■ WHAT YOU NEED TO DO ■
Nothing but the lines from the first line of the records through the line with "Yes, there are" should be output, exactly as written and free of pictures.

Records from a data source:

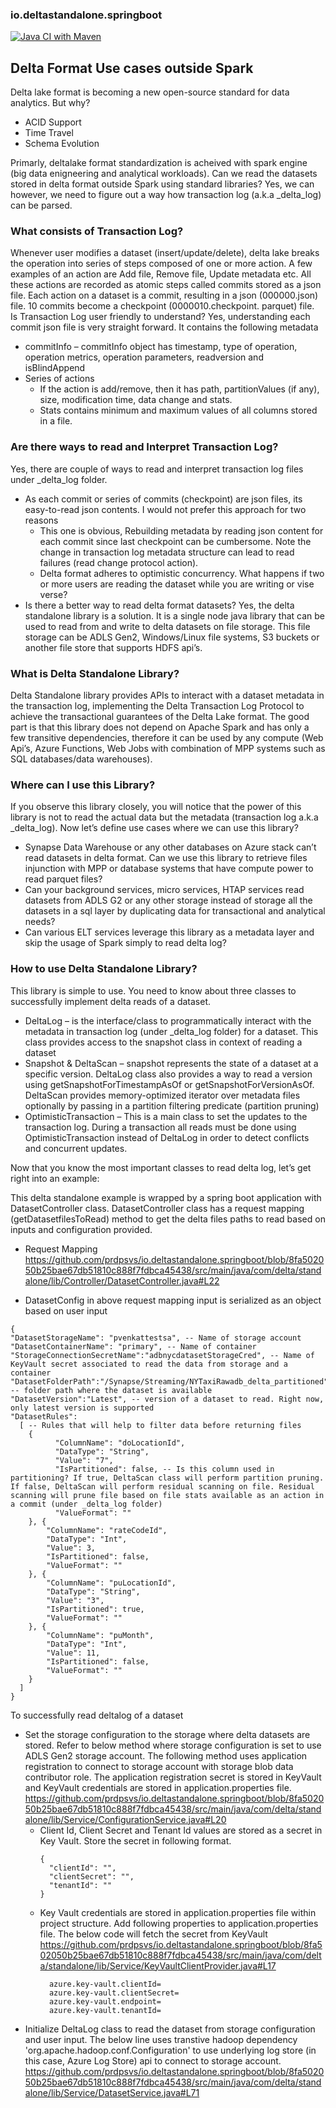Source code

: ### io.deltastandalone.springboot

[![Java CI with Maven](https://github.com/prdpsvs/io.deltastandalone.springboot/actions/workflows/maven.yml/badge.svg?branch=main)](https://github.com/prdpsvs/io.deltastandalone.springboot/actions/workflows/maven.yml)

## Delta Format Use cases outside Spark

Delta lake format is becoming a new open-source standard for data analytics. But why?
* ACID Support
* Time Travel
* Schema Evolution

Primarly, deltalake format standardization is acheived with spark engine (big data enigneering and analytical workloads). Can we read the datasets stored in delta format outside Spark using standard libraries? Yes, we can however, we need to figure out a way how transaction log (a.k.a _delta_log) can be parsed.

### What consists of Transaction Log?
Whenever user modifies a dataset (insert/update/delete), delta lake breaks the operation into series of steps composed of one or more action. A few examples of an action are Add file, Remove file, Update metadata etc. All these actions are recorded as atomic steps called commits stored as a json file. Each action on a dataset is a commit, resulting in a json (000000.json) file. 10 commits become a checkpoint (0000010.checkpoint. parquet) file.  
Is Transaction Log user friendly to understand?
Yes, understanding each commit json file is very straight forward. It contains the following metadata
* commitInfo – commitInfo object has timestamp, type of operation, operation metrics, operation parameters, readversion and isBlindAppend
* Series of actions
  -	If the action is add/remove, then it has path, partitionValues (if any), size, modification time, data change and stats.
  -	Stats contains minimum and maximum values of all columns stored in a file.

### Are there ways to read and Interpret Transaction Log?
Yes, there are couple of ways to read and interpret transaction log files under _delta_log folder.
* As each commit or series of commits (checkpoint) are json files, its easy-to-read json contents. I would not prefer this approach for two reasons 
  - This one is obvious, Rebuilding metadata by reading json content for each commit since last checkpoint can be cumbersome. Note the change in transaction log     metadata structure can lead to read failures (read change protocol action).
  - Delta format adheres to optimistic concurrency. What happens if two or more users are reading the dataset while you are writing or vise verse?
* Is there a better way to read delta format datasets? Yes, the delta standalone library is a solution. It is a single node java library that can be used to read from and write to delta datasets on file storage. This file storage can be ADLS Gen2, Windows/Linux file systems, S3 buckets or another file store that supports HDFS api’s.

### What is Delta Standalone Library?

Delta Standalone library provides APIs to interact with a dataset metadata in the transaction log, implementing the Delta Transaction Log Protocol to achieve the transactional guarantees of the Delta Lake format. The good part is that this library does not depend on Apache Spark and has only a few transitive dependencies, therefore it can be used by any compute (Web Api’s, Azure Functions, Web Jobs with combination of MPP systems such as SQL databases/data warehouses).

### Where can I use this Library?
If you observe this library closely, you will notice that the power of this library is not to read the actual data but the metadata (transaction log a.k.a _delta_log). Now let’s define use cases where we can use this library?
* Synapse Data Warehouse or any other databases on Azure stack can’t read datasets in delta format. Can we use this library to retrieve files injunction with MPP or database systems that have compute power to read parquet files? 
* Can your background services, micro services, HTAP services read datasets from ADLS G2 or any other storage instead of storage all the datasets in a sql layer by duplicating data for transactional and analytical needs?
* Can various ELT services leverage this library as a metadata layer and skip the usage of Spark simply to read delta log?

### How to use Delta Standalone Library?

This library is simple to use. You need to know about three classes to successfully implement delta reads of a dataset.
* DeltaLog – is the interface/class to programmatically interact with the metadata in transaction log (under _delta_log folder) for a dataset. This class provides access to the snapshot class in context of reading a dataset 
* Snapshot & DeltaScan – snapshot represents the state of a dataset at a specific version. DeltaLog class also provides a way to read a version using getSnapshotForTimestampAsOf or getSnapshotForVersionAsOf. DeltaScan provides memory-optimized iterator over metadata files optionally by passing in a partition filtering predicate (partition pruning)
* OptimisticTransaction – This is a main class to set the updates to the transaction log. During a transaction all reads must be done using OptimisticTransaction instead of DeltaLog in order to detect conflicts and concurrent updates.

Now that you know the most important classes to read delta log, let’s get right into an example:

This delta standalone example is wrapped by a spring boot application with DatasetController class. DatasetController class has a request mapping (getDatasetfilesToRead) method to get the delta files paths to read based on inputs and configuration provided.

* Request Mapping
https://github.com/prdpsvs/io.deltastandalone.springboot/blob/8fa502050b25bae67db51810c888f7fdbca45438/src/main/java/com/delta/standalone/lib/Controller/DatasetController.java#L22

* DatasetConfig in above request mapping input is serialized as an object based on user input
```
{
"DatasetStorageName": "pvenkattestsa", -- Name of storage account
"DatasetContainerName": "primary", -- Name of container
"StorageConnectionSecretName":"adbnycdatasetStorageCred", -- Name of KeyVault secret associated to read the data from storage and a container
"DatasetFolderPath":"/Synapse/Streaming/NYTaxiRawadb_delta_partitioned", -- folder path where the dataset is available
"DatasetVersion":"Latest", -- version of a dataset to read. Right now, only latest version is supported
"DatasetRules": 
  [ -- Rules that will help to filter data before returning files
    {
          "ColumnName": "doLocationId",
          "DataType": "String",
          "Value": "7",
          "IsPartitioned": false, -- Is this column used in partitioning? If true, DeltaScan class will perform partition pruning. If false, DeltaScan will perform residual scanning on file. Residual scanning will prune file based on file stats available as an action in a commit (under _delta_log folder)
          "ValueFormat": ""
    }, {
        "ColumnName": "rateCodeId",
        "DataType": "Int",
        "Value": 3,
        "IsPartitioned": false, 
        "ValueFormat": ""
    }, {
        "ColumnName": "puLocationId",
        "DataType": "String",
        "Value": "3",
        "IsPartitioned": true,
        "ValueFormat": ""
    }, {
        "ColumnName": "puMonth",
        "DataType": "Int",
        "Value": 11,
        "IsPartitioned": false,
        "ValueFormat": ""
    }
  ]
}
```
To successfully read deltalog of a dataset

* Set the storage configuration to the storage where delta datasets are stored. Refer to below method where storage configuration is set to use ADLS Gen2 storage account. The following method uses application registration to connect to storage account with storage blob data contributor role. The application registration secret is stored in KeyVault and KeyVault credentials are stored in application.properties file.
https://github.com/prdpsvs/io.deltastandalone.springboot/blob/8fa502050b25bae67db51810c888f7fdbca45438/src/main/java/com/delta/standalone/lib/Service/ConfigurationService.java#L20
  - Client Id, Client Secret and Tenant Id values are stored as a secret in Key Vault. Store the secret in following format.
    ```
    {
      "clientId": "",
      "clientSecret": "",
      "tenantId": ""
    }
    ```
  - Key Vault credentials are stored in application.properties file within project structure. Add following properties to application.properties file. The below code will fetch the secret from KeyVault
https://github.com/prdpsvs/io.deltastandalone.springboot/blob/8fa502050b25bae67db51810c888f7fdbca45438/src/main/java/com/delta/standalone/lib/Service/KeyVaultClientProvider.java#L17
    ```
      azure.key-vault.clientId=  
      azure.key-vault.clientSecret=  
      azure.key-vault.endpoint=  
      azure.key-vault.tenantId= 
    ```
* Initialize DeltaLog class to read the dataset from storage configuration and user input. The below line uses transtive hadoop dependency 'org.apache.hadoop.conf.Configuration' to use underlying log store (in this case, Azure Log Store) api to connect to storage account.
https://github.com/prdpsvs/io.deltastandalone.springboot/blob/8fa502050b25bae67db51810c888f7fdbca45438/src/main/java/com/delta/standalone/lib/Service/DatasetService.java#L71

■ FINISHED EXERCISE ■
Source code

: ### io.deltastandalone.springboot

[![Java CI with Maven](https://github.com/prdpsvs/io.deltastandalone.springboot/actions/workflows/maven.yml/badge.svg?branch=main)](https://github.com/prdpsvs/io.deltastandalone.springboot/actions/workflows/maven.yml)

## Delta Format Use cases outside Spark

Delta lake format is becoming a new open-source standard for data analytics. But why?
* ACID Support
* Time Travel
* Schema Evolution

Primarly, deltalake format standardization is acheived with spark engine (big data enigneering and analytical workloads). Can we read the datasets stored in delta format outside Spark using standard libraries? Yes, we can however, we need to figure out a way how transaction log (a.k.a _delta_log) can be parsed.

### What consists of Transaction Log?
Whenever user modifies a dataset (insert/update/delete), delta lake breaks the operation into series of steps composed of one or more action. A few examples of an action are Add file, Remove file, Update metadata etc. All these actions are recorded as atomic steps called commits stored as a json file. Each action on a dataset is a commit, resulting in a json (000000.json) file. 10 commits become a checkpoint (0000010.checkpoint. parquet) file.  
Is Transaction Log user friendly to understand?
Yes, understanding each commit json file is very straight forward. It contains the following metadata
* commitInfo – commitInfo object has timestamp, type of operation, operation metrics, operation parameters, readversion and isBlindAppend
* Series of actions
  -	If the action is add/remove, then it has path, partitionValues (if any), size, modification time, data change and stats.
  -	Stats contains minimum and maximum values of all columns stored in a file.

### Are there ways to read and Interpret Transaction Log?
Yes, there are couple of ways to read and interpret transaction log files under _delta_log folder.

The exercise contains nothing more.